BEGIN Listed entries

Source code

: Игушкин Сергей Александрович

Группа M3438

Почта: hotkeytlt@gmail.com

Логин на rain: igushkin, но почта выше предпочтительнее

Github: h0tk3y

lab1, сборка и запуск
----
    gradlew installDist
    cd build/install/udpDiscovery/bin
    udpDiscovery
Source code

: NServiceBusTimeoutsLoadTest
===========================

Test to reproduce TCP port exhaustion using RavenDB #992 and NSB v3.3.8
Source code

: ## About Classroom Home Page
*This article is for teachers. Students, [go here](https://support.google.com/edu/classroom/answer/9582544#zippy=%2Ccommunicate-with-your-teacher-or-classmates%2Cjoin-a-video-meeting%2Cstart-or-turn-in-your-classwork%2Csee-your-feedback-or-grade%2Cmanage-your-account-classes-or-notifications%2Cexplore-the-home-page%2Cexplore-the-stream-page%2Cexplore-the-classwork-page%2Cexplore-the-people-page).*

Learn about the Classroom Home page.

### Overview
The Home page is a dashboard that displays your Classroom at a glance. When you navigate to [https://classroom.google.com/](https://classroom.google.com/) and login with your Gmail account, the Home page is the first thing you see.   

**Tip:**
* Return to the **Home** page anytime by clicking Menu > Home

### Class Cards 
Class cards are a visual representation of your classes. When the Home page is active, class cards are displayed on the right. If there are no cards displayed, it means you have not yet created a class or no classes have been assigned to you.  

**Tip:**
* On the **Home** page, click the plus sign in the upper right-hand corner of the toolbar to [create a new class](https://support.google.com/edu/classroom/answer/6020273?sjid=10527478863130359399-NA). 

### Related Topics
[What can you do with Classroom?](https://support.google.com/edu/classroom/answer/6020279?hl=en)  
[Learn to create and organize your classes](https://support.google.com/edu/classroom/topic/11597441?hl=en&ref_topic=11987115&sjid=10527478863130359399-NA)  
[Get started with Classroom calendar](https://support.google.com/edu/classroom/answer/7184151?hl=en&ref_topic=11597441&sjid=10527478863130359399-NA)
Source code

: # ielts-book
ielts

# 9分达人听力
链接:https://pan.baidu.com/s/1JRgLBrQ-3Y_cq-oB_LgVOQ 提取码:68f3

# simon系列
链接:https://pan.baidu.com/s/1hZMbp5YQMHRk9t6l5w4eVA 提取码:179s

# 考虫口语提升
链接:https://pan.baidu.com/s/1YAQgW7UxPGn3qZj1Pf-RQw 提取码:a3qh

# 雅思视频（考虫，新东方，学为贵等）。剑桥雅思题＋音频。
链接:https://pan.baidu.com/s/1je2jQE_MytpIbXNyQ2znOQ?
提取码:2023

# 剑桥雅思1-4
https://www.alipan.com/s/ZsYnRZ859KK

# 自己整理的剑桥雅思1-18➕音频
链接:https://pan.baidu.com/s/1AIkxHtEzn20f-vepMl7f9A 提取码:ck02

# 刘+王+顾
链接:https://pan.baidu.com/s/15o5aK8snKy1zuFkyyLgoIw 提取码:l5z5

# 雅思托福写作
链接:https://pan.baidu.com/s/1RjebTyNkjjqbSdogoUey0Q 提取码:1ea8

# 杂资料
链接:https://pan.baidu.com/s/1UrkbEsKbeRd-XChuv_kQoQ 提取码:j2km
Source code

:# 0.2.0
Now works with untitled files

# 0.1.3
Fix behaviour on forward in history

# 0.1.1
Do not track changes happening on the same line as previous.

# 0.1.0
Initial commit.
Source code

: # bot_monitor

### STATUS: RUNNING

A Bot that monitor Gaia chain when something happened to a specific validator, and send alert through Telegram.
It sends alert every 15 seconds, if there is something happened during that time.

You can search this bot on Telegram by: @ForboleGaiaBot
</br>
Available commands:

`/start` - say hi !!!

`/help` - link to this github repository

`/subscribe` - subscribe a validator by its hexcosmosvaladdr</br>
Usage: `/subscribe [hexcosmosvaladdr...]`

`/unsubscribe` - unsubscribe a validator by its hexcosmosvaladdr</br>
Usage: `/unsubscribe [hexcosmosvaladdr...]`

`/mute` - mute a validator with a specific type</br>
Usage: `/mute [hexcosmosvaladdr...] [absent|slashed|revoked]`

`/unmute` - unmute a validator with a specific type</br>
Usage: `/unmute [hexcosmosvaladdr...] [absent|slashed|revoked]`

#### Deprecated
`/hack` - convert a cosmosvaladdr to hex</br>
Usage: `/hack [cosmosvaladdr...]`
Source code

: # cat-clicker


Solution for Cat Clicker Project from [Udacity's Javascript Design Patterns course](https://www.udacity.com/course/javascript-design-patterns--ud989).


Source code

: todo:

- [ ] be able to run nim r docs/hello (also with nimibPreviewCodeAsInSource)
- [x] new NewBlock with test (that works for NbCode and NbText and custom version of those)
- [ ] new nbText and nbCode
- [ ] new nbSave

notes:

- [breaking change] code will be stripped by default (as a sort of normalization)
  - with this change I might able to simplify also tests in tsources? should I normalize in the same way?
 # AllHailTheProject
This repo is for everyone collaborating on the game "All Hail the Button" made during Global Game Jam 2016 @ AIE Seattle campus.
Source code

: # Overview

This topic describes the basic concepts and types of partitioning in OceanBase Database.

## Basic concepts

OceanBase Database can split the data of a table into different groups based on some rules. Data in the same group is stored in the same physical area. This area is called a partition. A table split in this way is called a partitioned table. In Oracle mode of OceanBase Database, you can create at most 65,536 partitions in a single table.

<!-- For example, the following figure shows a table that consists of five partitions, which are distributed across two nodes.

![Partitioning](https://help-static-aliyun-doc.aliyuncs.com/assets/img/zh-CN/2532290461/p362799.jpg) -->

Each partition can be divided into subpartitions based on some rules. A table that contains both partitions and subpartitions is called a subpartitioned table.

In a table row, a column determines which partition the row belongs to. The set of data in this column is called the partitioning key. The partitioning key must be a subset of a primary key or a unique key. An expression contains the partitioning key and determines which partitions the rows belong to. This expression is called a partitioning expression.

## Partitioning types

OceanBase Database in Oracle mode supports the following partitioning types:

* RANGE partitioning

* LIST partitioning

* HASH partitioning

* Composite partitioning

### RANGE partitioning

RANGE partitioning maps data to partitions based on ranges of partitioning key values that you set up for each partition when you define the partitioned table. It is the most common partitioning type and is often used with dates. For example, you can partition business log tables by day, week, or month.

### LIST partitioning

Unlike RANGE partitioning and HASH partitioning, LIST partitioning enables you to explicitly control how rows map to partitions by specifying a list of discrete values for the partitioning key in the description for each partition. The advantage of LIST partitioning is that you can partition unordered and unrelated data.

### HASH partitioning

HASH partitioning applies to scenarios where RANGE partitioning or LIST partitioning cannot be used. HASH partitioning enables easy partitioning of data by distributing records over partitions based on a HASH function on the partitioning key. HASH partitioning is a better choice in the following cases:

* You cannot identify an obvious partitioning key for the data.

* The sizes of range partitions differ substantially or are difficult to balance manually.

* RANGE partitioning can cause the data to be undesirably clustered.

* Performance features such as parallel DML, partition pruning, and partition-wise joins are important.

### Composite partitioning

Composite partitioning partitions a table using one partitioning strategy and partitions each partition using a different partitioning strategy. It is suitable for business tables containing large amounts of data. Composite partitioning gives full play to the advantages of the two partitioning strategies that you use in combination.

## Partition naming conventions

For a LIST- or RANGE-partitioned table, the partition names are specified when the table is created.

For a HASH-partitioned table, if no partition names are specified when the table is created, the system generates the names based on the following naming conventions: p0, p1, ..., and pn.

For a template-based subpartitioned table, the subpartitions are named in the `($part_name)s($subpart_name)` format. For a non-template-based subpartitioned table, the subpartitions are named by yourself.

END Listed entries

### Task
Please give back, exactly as it stands above, the stretch from the line with "gradlew installDist" through the line with "Learn about the Classroom Home page.", and no line outside it.

### Response to the exercise
    gradlew installDist
    cd build/install/udpDiscovery/bin
    udpDiscovery
Source code

: NServiceBusTimeoutsLoadTest
===========================

Test to reproduce TCP port exhaustion using RavenDB #992 and NSB v3.3.8
Source code

: ## About Classroom Home Page
*This article is for teachers. Students, [go here](https://support.google.com/edu/classroom/answer/9582544#zippy=%2Ccommunicate-with-your-teacher-or-classmates%2Cjoin-a-video-meeting%2Cstart-or-turn-in-your-classwork%2Csee-your-feedback-or-grade%2Cmanage-your-account-classes-or-notifications%2Cexplore-the-home-page%2Cexplore-the-stream-page%2Cexplore-the-classwork-page%2Cexplore-the-people-page).*

Learn about the Classroom Home page.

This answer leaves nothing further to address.